Annette Lake1, Iain J. Nixon2, Paula Beattie3, Kim Ah-See4, Dominic Culligan5, Nicholas Heaney6, Pam McKay6, Omar J. Hilmi7, Ruth F. Jarrett1
1 MRC-University of Glasgow Centre for Virus Research, Glasgow, UK, 2 NHS Lothian/Edinburgh University, Edinburgh, UK, 3 Royal Hospital for Children NHS Trust, Glasgow, UK, 4 Department of Otolaryngology-Head and Neck Surgery, Aberdeen Royal Infirmary, Aberdeen, UK, 5 Department of Haematology, Aberdeen Royal Infirmary, Aberdeen, UK, 6 Department of Haematology, Beatson West of Scotland Cancer Centre, Glasgow, UK, 7 Department of Otolaryngology, Head and Neck Surgery, Glasgow Royal Infirmary, UK
The vast majority of classical Hodgkin lymphoma (cHL) patients have raised serum and plasma CCL17 (TARC) levels at presentation. The aim of this study was to determine whether CCL17 testing could be used to speed up the diagnosis of cHL in young people presenting to their GP with lymphadenopathy. This study was prompted by the identification of a seemingly healthy member of our group with a raised CCL17 level. This led to hospital referral and diagnosis of cHL. Since raised serum CCL17 has also been associated with atopic dermatitis (AD), a secondary aim was to determine the range of levels in patients with AD. We also investigated the possibility of identifying cHL patients by measuring CCL17 in samples submitted for infectious mononucleosis (IM) testing.
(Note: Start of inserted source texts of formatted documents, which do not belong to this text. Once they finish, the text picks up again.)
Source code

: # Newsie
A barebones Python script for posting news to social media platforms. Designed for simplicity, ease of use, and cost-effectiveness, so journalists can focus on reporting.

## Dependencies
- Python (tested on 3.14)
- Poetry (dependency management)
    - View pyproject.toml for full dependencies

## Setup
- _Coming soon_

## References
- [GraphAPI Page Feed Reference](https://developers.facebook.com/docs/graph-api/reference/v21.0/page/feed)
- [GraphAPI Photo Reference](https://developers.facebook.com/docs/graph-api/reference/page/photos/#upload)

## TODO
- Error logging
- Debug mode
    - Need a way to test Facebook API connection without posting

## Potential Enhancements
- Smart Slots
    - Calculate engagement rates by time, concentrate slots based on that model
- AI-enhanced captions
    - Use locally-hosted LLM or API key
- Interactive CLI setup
This pre-planned interim analysis included serum CCL17 results from 58 patients presenting with lymphadenopathy (43 from neck lump clinics and 15 from haematology), and 10 patients referred to hospital with severe AD. All patients were aged 10–25 years. Surplus plasma was available from 500 samples submitted for IM testing. CCL17 levels were measured using the R&D Systems Quantikine ELISA. Pre-determined cut-off values of 1150 pg/ml and 850 pg/ml were used to define raised CCL17 in serum and plasma, respectively.
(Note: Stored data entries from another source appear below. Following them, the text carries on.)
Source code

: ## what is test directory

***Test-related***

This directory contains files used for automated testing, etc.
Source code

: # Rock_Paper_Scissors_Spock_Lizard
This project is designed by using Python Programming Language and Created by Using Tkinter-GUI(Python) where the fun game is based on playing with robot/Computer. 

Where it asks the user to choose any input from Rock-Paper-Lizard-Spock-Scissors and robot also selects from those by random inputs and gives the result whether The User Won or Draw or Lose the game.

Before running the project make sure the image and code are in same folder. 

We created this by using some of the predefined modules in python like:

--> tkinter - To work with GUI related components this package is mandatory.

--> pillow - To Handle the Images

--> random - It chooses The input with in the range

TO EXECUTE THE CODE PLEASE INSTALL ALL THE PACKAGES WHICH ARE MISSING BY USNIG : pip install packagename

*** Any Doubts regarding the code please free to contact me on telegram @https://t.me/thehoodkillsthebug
CCL17 levels in patients presenting with lymphadenopathy ranged from 77–135239 pg/ml. Two of the 43 neck lump clinic patients had raised CCL17; both were subsequently diagnosed with cHL while all of the patients with normal CCL17 levels had other conditions. All patients recruited through haematology had raised CCL17; 14 had a cHL diagnosis and the remaining patient had sarcoidosis, a disease previously associated with modest CCL17 elevation. CCL17 levels in AD patients ranged from 686–20276 pg/ml and 6 had levels above the cut-off. Levels were significantly lower in AD than cHL but the range of values overlapped. Among samples submitted for IM testing, 6 had raised CCL17 with marked elevation in 3 samples, raising suspicion of cHL.
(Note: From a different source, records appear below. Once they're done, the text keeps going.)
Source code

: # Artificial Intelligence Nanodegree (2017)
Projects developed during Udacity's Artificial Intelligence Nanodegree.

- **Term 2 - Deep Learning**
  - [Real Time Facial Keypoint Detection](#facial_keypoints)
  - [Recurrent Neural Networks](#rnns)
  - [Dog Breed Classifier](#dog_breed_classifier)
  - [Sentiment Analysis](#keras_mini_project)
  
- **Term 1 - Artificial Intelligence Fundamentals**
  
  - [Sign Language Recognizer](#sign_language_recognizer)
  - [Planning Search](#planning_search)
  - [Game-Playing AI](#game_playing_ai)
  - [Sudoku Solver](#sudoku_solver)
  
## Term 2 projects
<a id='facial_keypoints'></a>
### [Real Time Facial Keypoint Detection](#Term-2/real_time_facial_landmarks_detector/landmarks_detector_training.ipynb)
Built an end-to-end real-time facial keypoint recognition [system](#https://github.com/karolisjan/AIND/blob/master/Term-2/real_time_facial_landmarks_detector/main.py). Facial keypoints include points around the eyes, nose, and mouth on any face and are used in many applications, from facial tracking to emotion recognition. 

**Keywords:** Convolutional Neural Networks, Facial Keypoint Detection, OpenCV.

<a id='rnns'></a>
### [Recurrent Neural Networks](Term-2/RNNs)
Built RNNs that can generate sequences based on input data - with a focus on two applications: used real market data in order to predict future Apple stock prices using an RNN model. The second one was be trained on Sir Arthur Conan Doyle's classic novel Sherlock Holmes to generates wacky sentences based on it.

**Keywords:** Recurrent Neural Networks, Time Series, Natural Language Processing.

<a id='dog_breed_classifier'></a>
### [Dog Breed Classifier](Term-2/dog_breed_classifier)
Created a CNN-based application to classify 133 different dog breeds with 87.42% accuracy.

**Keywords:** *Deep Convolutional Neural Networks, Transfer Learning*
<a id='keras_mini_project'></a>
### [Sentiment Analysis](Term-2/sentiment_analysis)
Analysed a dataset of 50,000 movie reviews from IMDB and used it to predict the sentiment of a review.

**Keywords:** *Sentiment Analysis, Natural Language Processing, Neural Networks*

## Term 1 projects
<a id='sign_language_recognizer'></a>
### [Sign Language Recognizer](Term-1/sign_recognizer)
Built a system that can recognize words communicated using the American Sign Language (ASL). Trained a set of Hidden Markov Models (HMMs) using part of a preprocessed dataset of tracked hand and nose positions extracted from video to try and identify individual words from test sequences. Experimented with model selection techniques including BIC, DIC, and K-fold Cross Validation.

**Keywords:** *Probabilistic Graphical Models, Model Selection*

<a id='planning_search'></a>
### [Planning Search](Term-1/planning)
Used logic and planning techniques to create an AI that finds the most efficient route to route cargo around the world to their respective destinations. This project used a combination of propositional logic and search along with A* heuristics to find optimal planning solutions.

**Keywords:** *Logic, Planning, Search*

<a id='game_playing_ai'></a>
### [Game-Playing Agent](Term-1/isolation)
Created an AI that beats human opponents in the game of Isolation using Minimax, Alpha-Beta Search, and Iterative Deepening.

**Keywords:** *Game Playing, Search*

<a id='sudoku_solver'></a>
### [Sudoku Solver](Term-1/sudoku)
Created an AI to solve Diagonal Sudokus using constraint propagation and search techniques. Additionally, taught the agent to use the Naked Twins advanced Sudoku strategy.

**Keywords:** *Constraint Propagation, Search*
These interim data suggest that CCL17 is a sensitive and specific biomarker for cHL, which has the potential to streamline the diagnosis of cHL in young people presenting with lymphadenopathy. The overlap of CCL17 values in cHL and AD suggests that it is important to exclude AD as the cause of a raised CCL17 level but this should be clinically straightforward. CCL17 testing at the same time as IM testing may lead to the early diagnosis of cHL in some cases.